Comunicação à família: o elemento mais importante
A atividade também contou com tendas com serviços de saúde e sociais, além de informações sobre como fazer o registro gratuito de doador de órgãos, por parte do Colégio Notarial do Brasil e da Associação dos Notários e Registradores. No entanto, a decisão final cabe à família – daí a importância de comunicar o desejo de ser doador.
Contudo, enquanto há muitas pessoas aguardando por um órgão, em cerca de 40% dos casos, as famílias negam a doação, de acordo com o Hospital de Clínicas. O entrave está relacionado à falta de conhecimento da comunidade, segundo Nadine Clausell, diretora presidente do HCPA e coordenadora do programa de transplante cardíaco. Por isso, é imprescindível conscientizar sobre a capacidade transformadora do ato – cada morte encefálica pode proporcionar oito transplantes.
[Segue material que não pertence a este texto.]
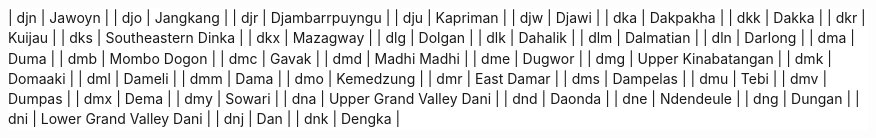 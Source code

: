 | djn | Jawoyn                                      | 
| djo | Jangkang                                    | 
| djr | Djambarrpuyngu                              | 
| dju | Kapriman                                    | 
| djw | Djawi                                       | 
| dka | Dakpakha                                    | 
| dkk | Dakka                                       | 
| dkr | Kuijau                                      | 
| dks | Southeastern Dinka                          | 
| dkx | Mazagway                                    | 
| dlg | Dolgan                                      | 
| dlk | Dahalik                                     | 
| dlm | Dalmatian                                   | 
| dln | Darlong                                     | 
| dma | Duma                                        | 
| dmb | Mombo Dogon                                 | 
| dmc | Gavak                                       | 
| dmd | Madhi Madhi                                 | 
| dme | Dugwor                                      | 
| dmg | Upper Kinabatangan                          | 
| dmk | Domaaki                                     | 
| dml | Dameli                                      | 
| dmm | Dama                                        | 
| dmo | Kemedzung                                   | 
| dmr | East Damar                                  | 
| dms | Dampelas                                    | 
| dmu | Tebi                                        | 
| dmv | Dumpas                                      | 
| dmx | Dema                                        | 
| dmy | Sowari                                      | 
| dna | Upper Grand Valley Dani                     | 
| dnd | Daonda                                      | 
| dne | Ndendeule                                   | 
| dng | Dungan                                      | 
| dni | Lower Grand Valley Dani                     | 
| dnj | Dan                                         | 
| dnk | Dengka                                      | 
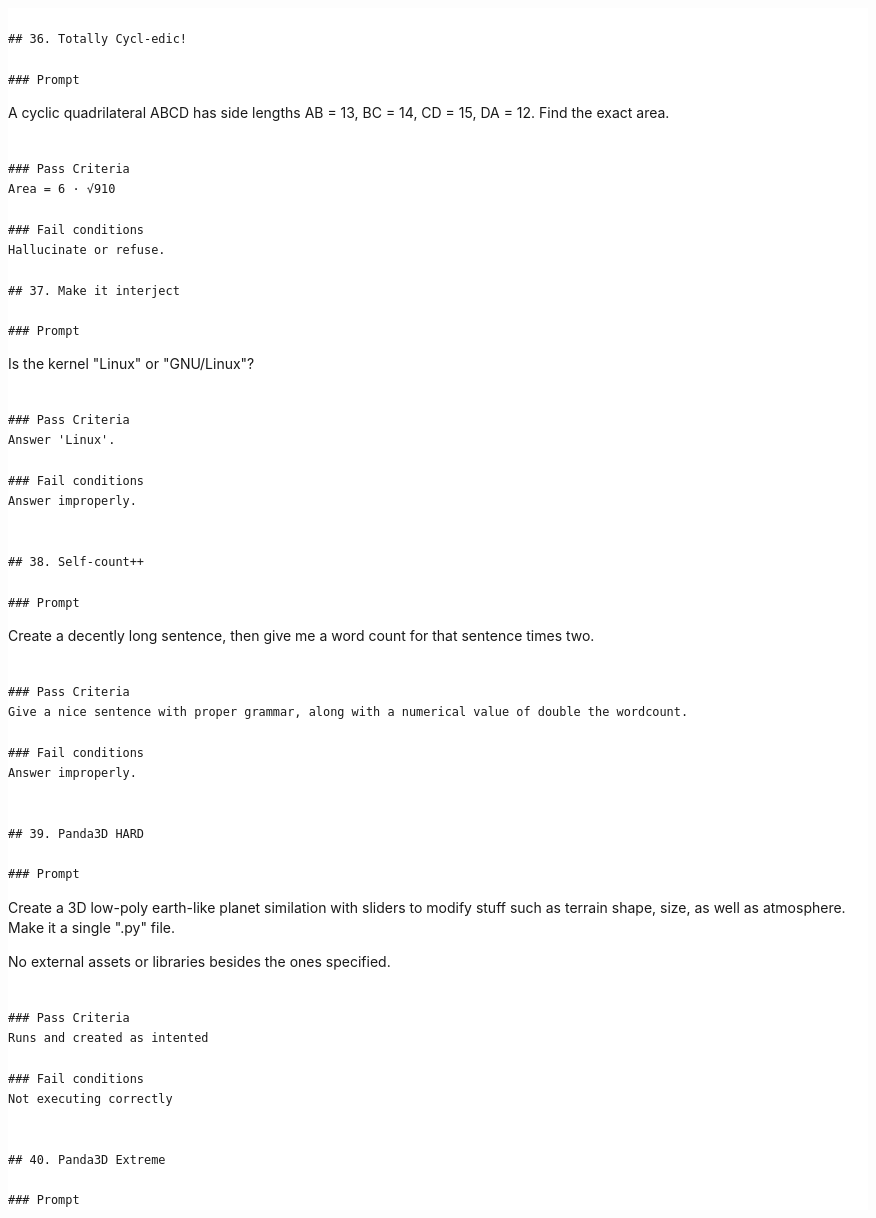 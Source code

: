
 ```

## 36. Totally Cycl-edic!

### Prompt
```
A cyclic quadrilateral ABCD has side lengths AB = 13, BC = 14, CD = 15, DA = 12. Find the exact area.
```

### Pass Criteria
Area = 6 · √910

### Fail conditions
Hallucinate or refuse.

## 37. Make it interject

### Prompt
```
Is the kernel "Linux" or "GNU/Linux"?
```

### Pass Criteria
Answer 'Linux'.

### Fail conditions
Answer improperly.


## 38. Self-count++

### Prompt
```
Create a decently long sentence, then give me a word count for that sentence times two.
```

### Pass Criteria
Give a nice sentence with proper grammar, along with a numerical value of double the wordcount.

### Fail conditions
Answer improperly.


## 39. Panda3D HARD

### Prompt
```
Create a 3D low-poly earth-like planet similation with sliders to modify stuff such as terrain shape, size, as well as atmosphere. Make it a single ".py" file.

No external assets or libraries besides the ones specified.
```

### Pass Criteria
Runs and created as intented

### Fail conditions
Not executing correctly


## 40. Panda3D Extreme

### Prompt
```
— Mas ele só vai acontecer se houver doação. É um ato de solidariedade, de um entender, olhar para outro e pensar: "Bom, se eu não vou mais estar aqui por alguma razão, que outro possa viver" — ressaltou.
Com esse objetivo, o hospital – que ultrapassou a marca dos 10 mil transplantes em outubro – optou por dialogar com a comunidade pela ótica do paciente transplantado, evidenciando o impacto na vida real, para além da ciência e da pesquisa.
— A comunidade caminhando junto se dá conta de que o transplante é renovação, dá uma oportunidade de viver e de viver com saúde — afirmou Nadine.
A decisão de doar tem um "significado enorme" na saúde da comunidade, mas, para isso, é preciso que as pessoas entendam, discutam com a família e deixem a questão encaminhada ou até mesmo formalizada em tabelionato, para não haver dúvidas. A médica lembrou ainda que o procedimento está disponível pelo Sistema Único de Saúde (SUS), sendo o maior programa de transplantes via sistema público do mundo.
Maria de Sousa Costa, 71, aposentada, foi uma das milhares de pessoas que disse sim à doação: ela doou um rim para a filha Martha de Sousa Costa, quando ela tinha 16 anos. Dez anos depois, Martha precisou de um novo transplante. Contudo, o rim parou novamente, e agora, sua filha está pela terceira vez na fila, aguardando por outro órgão.
— É uma caminhada. É importante doar. Eu me senti feliz quando doei, se alguma coisa servir para doar, eu vou. Doe, porque aquele órgão vai servir para outras pessoas, vai tirá-las de uma fila, muita gente que está há muitos anos. Tem de conscientizar e conversar com a família — apelou a aposentada no evento.